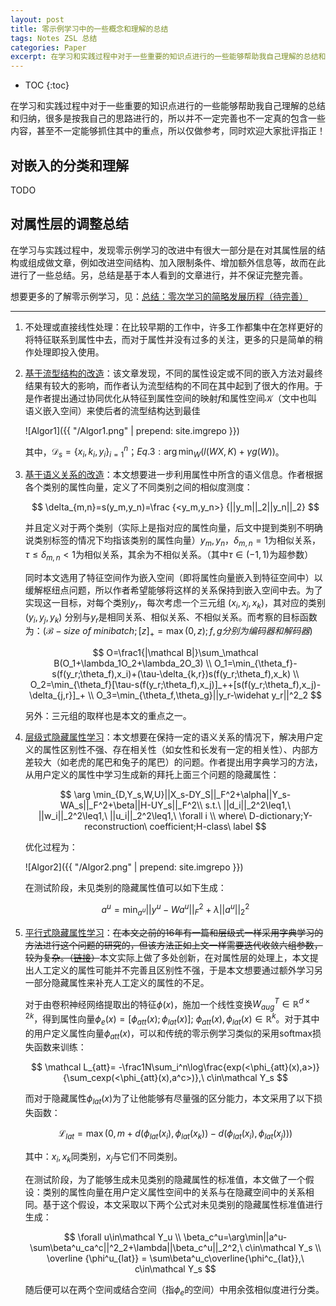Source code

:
 ```yaml
---
layout: post
title: 零示例学习中的一些概念和理解的总结
tags: Notes ZSL 总结
categories: Paper
excerpt: 在学习和实践过程中对于一些重要的知识点进行的一些能够帮助我自己理解的总结和归纳，很多是按我自己的思路进行的，所以并不一定完善也不一定真的包含一些内容，甚至不一定能够抓住其中的重点，所以仅做参考，同时欢迎大家批评指正！
---
```


* TOC
{:toc}

在学习和实践过程中对于一些重要的知识点进行的一些能够帮助我自己理解的总结和归纳，很多是按我自己的思路进行的，所以并不一定完善也不一定真的包含一些内容，甚至不一定能够抓住其中的重点，所以仅做参考，同时欢迎大家批评指正！


## 对嵌入的分类和理解

TODO



## 对属性层的调整总结

在学习与实践过程中，发现零示例学习的改进中有很大一部分是在对其属性层的结构或组成做文章，例如改进空间结构、加入限制条件、增加额外信息等，故而在此进行了一些总结。另，总结是基于本人看到的文章进行，并不保证完整完善。



想要更多的了解零示例学习，见：[总结：零次学习的简略发展历程（待完善）](https://travelleralone.github.io/2019-03-30/ZSL/)



---

1. 不处理或直接线性处理：在比较早期的工作中，许多工作都集中在怎样更好的将特征联系到属性中去，而对于属性并没有过多的关注，更多的只是简单的稍作处理即投入使用。

2. [基于流型结构的改造](https://arxiv.org/pdf/1703.05002.pdf)：该文章发现，不同的属性设定或不同的嵌入方法对最终结果有较大的影响，而作者认为流型结构的不同在其中起到了很大的作用。于是作者提出通过协同优化从特征到属性空间的映射$f​$和属性空间$\mathcal K​$（文中也叫语义嵌入空间）来使后者的流型结构达到最佳

   ![Algor1]({{ "/Algor1.png" | prepend: site.imgrepo }})

   其中，$\mathcal D_s = \{x_i,k_i,y_i\}^n_{i=1}$；$Eq.3: \arg \min_W (l(WX,K)+\gamma g(W))$。

3. [基于语义关系的改造](https://arxiv.org/pdf/1803.03049.pdf)：本文想要进一步利用属性中所含的语义信息。作者根据各个类别的属性向量，定义了不同类别之间的相似度测度：

   $$
   \delta_{m,n}=s(y_m,y_n)=\frac {<y_m,y_n>} {||y_m||_2||y_n||_2}
   $$
   

   并且定义对于两个类别（实际上是指对应的属性向量，后文中提到类别不明确说类别标签的情况下均指该类别的属性向量）$y_m,y_n$，$\delta_{m,n}=1$为相似关系，$\tau\leq\delta_{m,n}<1$为相似关系，其余为不相似关系。（其中$\tau\in(-1,1)$为超参数）

   同时本文选用了特征空间作为嵌入空间（即将属性向量嵌入到特征空间中）以缓解枢纽点问题，所以作者希望能够将这样的关系保持到嵌入空间中去。为了实现这一目标，对每个类别$y_r$，每次考虑一个三元组 $(x_i, x_j, x_k)$，其对应的类别 $(y_i, y_j, y_k)$ 分别与$y_r$是相同关系、相似关系、不相似关系。而考察的目标函数为：$(\mathcal B - size\ of\ minibatch;[z]_+=\max(0,z);f,g分别为编码器和解码器)$

   
   $$
   O=\frac1{|\mathcal B|}\sum_\mathcal B(O_1+\lambda_1O_2+\lambda_2O_3) \\
   O_1=\min_{\theta_f}-s(f(y_r;\theta_f),x_i)+(\tau-\delta_{k,r})s(f(y_r;\theta_f),x_k) \\
   O_2=\min_{\theta_f}[\tau-s(f(y_r;\theta_f),x_j)]_++[s(f(y_r;\theta_f),x_j)-\delta_{j,r}]_+ \\
   O_3=\min_{\theta_f,\theta_g}||y_r-\widehat y_r||^2_2
   $$
   

   另外：三元组的取样也是本文的重点之一。

4. [层级式隐藏属性学习](http://openaccess.thecvf.com/content_ICCV_2017/papers/Jiang_Learning_Discriminative_Latent_ICCV_2017_paper.pdf)：本文想要在保持一定的语义关系的情况下，解决用户定义的属性区别性不强、存在相关性（如女性和长发有一定的相关性）、内部方差较大（如老虎的尾巴和兔子的尾巴）的问题。作者提出用字典学习的方法，从用户定义的属性中学习生成新的拜托上面三个问题的隐藏属性：

   
   $$
   \arg \min_{D,Y_s,W,U}||X_s-DY_S||_F^2+\alpha||Y_s-WA_s||_F^2+\beta||H-UY_s||_F^2\\
   s.t.\ ||d_i||_2^2\leq1,\ ||w_i||_2^2\leq1,\ ||u_i||_2^2\leq1,\ \forall i \\
   where\ D-dictionary;Y-reconstruction\ coefficient;H-class\ label
   $$
   

   优化过程为：

   ![Algor2]({{ "/Algor2.png" | prepend: site.imgrepo }})

   在测试阶段，未见类别的隐藏属性值可以如下生成：

   
   $$
   a^u=\min_{a^u}||y^u-Wa^u||_F^2+\lambda||a^u||_2^2
   $$
   

5. [平行式隐藏属性学习](http://arxiv.org/pdf/1803.06731)：~~在本文之前的16年有一篇和层级式一样采用字典学习的方法进行这个问题的研究的，但该方法正如上文一样需要迭代收敛六组参数，较为复杂。（[链接](https://link.springer.com/content/pdf/10.1007%2F978-3-319-46493-0_21.pdf)）~~本文实际上做了多处创新，在对属性层的处理上，本文提出人工定义的属性可能并不完善且区别性不强，于是本文想要通过额外学习另一部分隐藏属性来补充人工定义的属性的不足。

   对于由卷积神经网络提取出的特征$\phi(x)$，施加一个线性变换$W^T_{aug}\in\mathbb R^{d\times2k}$，得到属性向量$\phi_e(x)=[\phi_{att}(x);\phi_{lat}(x)];\ \phi_{att}(x),\phi_{lat}(x)\in\mathbb R^k$。对于其中的用户定义属性向量$\phi_{att}(x)$，可以和传统的零示例学习类似的采用softmax损失函数来训练：

   
   $$
   \mathcal L_{att}= -\frac1N\sum_i^n\log\frac{exp(<\phi_{att}(x),a>)}{\sum_cexp(<\phi_{att}(x),a^c>)},\ c\in\mathcal Y_s
   $$
   

   而对于隐藏属性$\phi_{lat}(x)$为了让他能够有尽量强的区分能力，本文采用了以下损失函数：

   
   $$
   \mathcal L_{lat}=\max(0,m+d(\phi_{lat}(x_i),\phi_{lat}(x_k))-d(\phi_{lat}(x_i),\phi_{lat}(x_j)))
   $$
   

   其中：$x_i,x_k$同类别，$x_j$与它们不同类别。

   在测试阶段，为了能够生成未见类别的隐藏属性的标准值，本文做了一个假设：类别的属性向量在用户定义属性空间中的关系与在隐藏空间中的关系相同。基于这个假设，本文采取以下两个公式对未见类别的隐藏属性标准值进行生成：

   
   $$
   \forall u\in\mathcal Y_u \\
   \beta_c^u=\arg\min||a^u-\sum\beta^u_ca^c||^2_2+\lambda||\beta_c^u||_2^2,\ c\in\mathcal Y_s \\
   \overline {\phi^u_{lat}} = \sum\beta^u_c\overline{\phi^c_{lat}},\ c\in\mathcal Y_s
   $$
   

   随后便可以在两个空间或结合空间（指$\phi_e$的空间）中用余弦相似度进行分类。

* * *

Reproduce the data verbatim. Do not carry any picture into the copy.

→ OUTPUT OF THE TASK:
Source code

:
 ```yaml
---
layout: post
title: 零示例学习中的一些概念和理解的总结
tags: Notes ZSL 总结
categories: Paper
excerpt: 在学习和实践过程中对于一些重要的知识点进行的一些能够帮助我自己理解的总结和归纳，很多是按我自己的思路进行的，所以并不一定完善也不一定真的包含一些内容，甚至不一定能够抓住其中的重点，所以仅做参考，同时欢迎大家批评指正！
---
```


* TOC
{:toc}

在学习和实践过程中对于一些重要的知识点进行的一些能够帮助我自己理解的总结和归纳，很多是按我自己的思路进行的，所以并不一定完善也不一定真的包含一些内容，甚至不一定能够抓住其中的重点，所以仅做参考，同时欢迎大家批评指正！


## 对嵌入的分类和理解

TODO



## 对属性层的调整总结

在学习与实践过程中，发现零示例学习的改进中有很大一部分是在对其属性层的结构或组成做文章，例如改进空间结构、加入限制条件、增加额外信息等，故而在此进行了一些总结。另，总结是基于本人看到的文章进行，并不保证完整完善。



想要更多的了解零示例学习，见：[总结：零次学习的简略发展历程（待完善）](https://travelleralone.github.io/2019-03-30/ZSL/)



---

1. 不处理或直接线性处理：在比较早期的工作中，许多工作都集中在怎样更好的将特征联系到属性中去，而对于属性并没有过多的关注，更多的只是简单的稍作处理即投入使用。

2. [基于流型结构的改造](https://arxiv.org/pdf/1703.05002.pdf)：该文章发现，不同的属性设定或不同的嵌入方法对最终结果有较大的影响，而作者认为流型结构的不同在其中起到了很大的作用。于是作者提出通过协同优化从特征到属性空间的映射$f​$和属性空间$\mathcal K​$（文中也叫语义嵌入空间）来使后者的流型结构达到最佳

   ![Algor1]({{ "/Algor1.png" | prepend: site.imgrepo }})

   其中，$\mathcal D_s = \{x_i,k_i,y_i\}^n_{i=1}$；$Eq.3: \arg \min_W (l(WX,K)+\gamma g(W))$。

3. [基于语义关系的改造](https://arxiv.org/pdf/1803.03049.pdf)：本文想要进一步利用属性中所含的语义信息。作者根据各个类别的属性向量，定义了不同类别之间的相似度测度：

   $$
   \delta_{m,n}=s(y_m,y_n)=\frac {<y_m,y_n>} {||y_m||_2||y_n||_2}
   $$
   

   并且定义对于两个类别（实际上是指对应的属性向量，后文中提到类别不明确说类别标签的情况下均指该类别的属性向量）$y_m,y_n$，$\delta_{m,n}=1$为相似关系，$\tau\leq\delta_{m,n}<1$为相似关系，其余为不相似关系。（其中$\tau\in(-1,1)$为超参数）

   同时本文选用了特征空间作为嵌入空间（即将属性向量嵌入到特征空间中）以缓解枢纽点问题，所以作者希望能够将这样的关系保持到嵌入空间中去。为了实现这一目标，对每个类别$y_r$，每次考虑一个三元组 $(x_i, x_j, x_k)$，其对应的类别 $(y_i, y_j, y_k)$ 分别与$y_r$是相同关系、相似关系、不相似关系。而考察的目标函数为：$(\mathcal B - size\ of\ minibatch;[z]_+=\max(0,z);f,g分别为编码器和解码器)$

   
   $$
   O=\frac1{|\mathcal B|}\sum_\mathcal B(O_1+\lambda_1O_2+\lambda_2O_3) \\
   O_1=\min_{\theta_f}-s(f(y_r;\theta_f),x_i)+(\tau-\delta_{k,r})s(f(y_r;\theta_f),x_k) \\
   O_2=\min_{\theta_f}[\tau-s(f(y_r;\theta_f),x_j)]_++[s(f(y_r;\theta_f),x_j)-\delta_{j,r}]_+ \\
   O_3=\min_{\theta_f,\theta_g}||y_r-\widehat y_r||^2_2
   $$
   

   另外：三元组的取样也是本文的重点之一。

4. [层级式隐藏属性学习](http://openaccess.thecvf.com/content_ICCV_2017/papers/Jiang_Learning_Discriminative_Latent_ICCV_2017_paper.pdf)：本文想要在保持一定的语义关系的情况下，解决用户定义的属性区别性不强、存在相关性（如女性和长发有一定的相关性）、内部方差较大（如老虎的尾巴和兔子的尾巴）的问题。作者提出用字典学习的方法，从用户定义的属性中学习生成新的拜托上面三个问题的隐藏属性：

   
   $$
   \arg \min_{D,Y_s,W,U}||X_s-DY_S||_F^2+\alpha||Y_s-WA_s||_F^2+\beta||H-UY_s||_F^2\\
   s.t.\ ||d_i||_2^2\leq1,\ ||w_i||_2^2\leq1,\ ||u_i||_2^2\leq1,\ \forall i \\
   where\ D-dictionary;Y-reconstruction\ coefficient;H-class\ label
   $$
   

   优化过程为：

   ![Algor2]({{ "/Algor2.png" | prepend: site.imgrepo }})

   在测试阶段，未见类别的隐藏属性值可以如下生成：

   
   $$
   a^u=\min_{a^u}||y^u-Wa^u||_F^2+\lambda||a^u||_2^2
   $$
   

5. [平行式隐藏属性学习](http://arxiv.org/pdf/1803.06731)：~~在本文之前的16年有一篇和层级式一样采用字典学习的方法进行这个问题的研究的，但该方法正如上文一样需要迭代收敛六组参数，较为复杂。（[链接](https://link.springer.com/content/pdf/10.1007%2F978-3-319-46493-0_21.pdf)）~~本文实际上做了多处创新，在对属性层的处理上，本文提出人工定义的属性可能并不完善且区别性不强，于是本文想要通过额外学习另一部分隐藏属性来补充人工定义的属性的不足。

   对于由卷积神经网络提取出的特征$\phi(x)$，施加一个线性变换$W^T_{aug}\in\mathbb R^{d\times2k}$，得到属性向量$\phi_e(x)=[\phi_{att}(x);\phi_{lat}(x)];\ \phi_{att}(x),\phi_{lat}(x)\in\mathbb R^k$。对于其中的用户定义属性向量$\phi_{att}(x)$，可以和传统的零示例学习类似的采用softmax损失函数来训练：

   
   $$
   \mathcal L_{att}= -\frac1N\sum_i^n\log\frac{exp(<\phi_{att}(x),a>)}{\sum_cexp(<\phi_{att}(x),a^c>)},\ c\in\mathcal Y_s
   $$
   

   而对于隐藏属性$\phi_{lat}(x)$为了让他能够有尽量强的区分能力，本文采用了以下损失函数：

   
   $$
   \mathcal L_{lat}=\max(0,m+d(\phi_{lat}(x_i),\phi_{lat}(x_k))-d(\phi_{lat}(x_i),\phi_{lat}(x_j)))
   $$
   

   其中：$x_i,x_k$同类别，$x_j$与它们不同类别。

   在测试阶段，为了能够生成未见类别的隐藏属性的标准值，本文做了一个假设：类别的属性向量在用户定义属性空间中的关系与在隐藏空间中的关系相同。基于这个假设，本文采取以下两个公式对未见类别的隐藏属性标准值进行生成：

   
   $$
   \forall u\in\mathcal Y_u \\
   \beta_c^u=\arg\min||a^u-\sum\beta^u_ca^c||^2_2+\lambda||\beta_c^u||_2^2,\ c\in\mathcal Y_s \\
   \overline {\phi^u_{lat}} = \sum\beta^u_c\overline{\phi^c_{lat}},\ c\in\mathcal Y_s
   $$
   

   随后便可以在两个空间或结合空间（指$\phi_e$的空间）中用余弦相似度进行分类。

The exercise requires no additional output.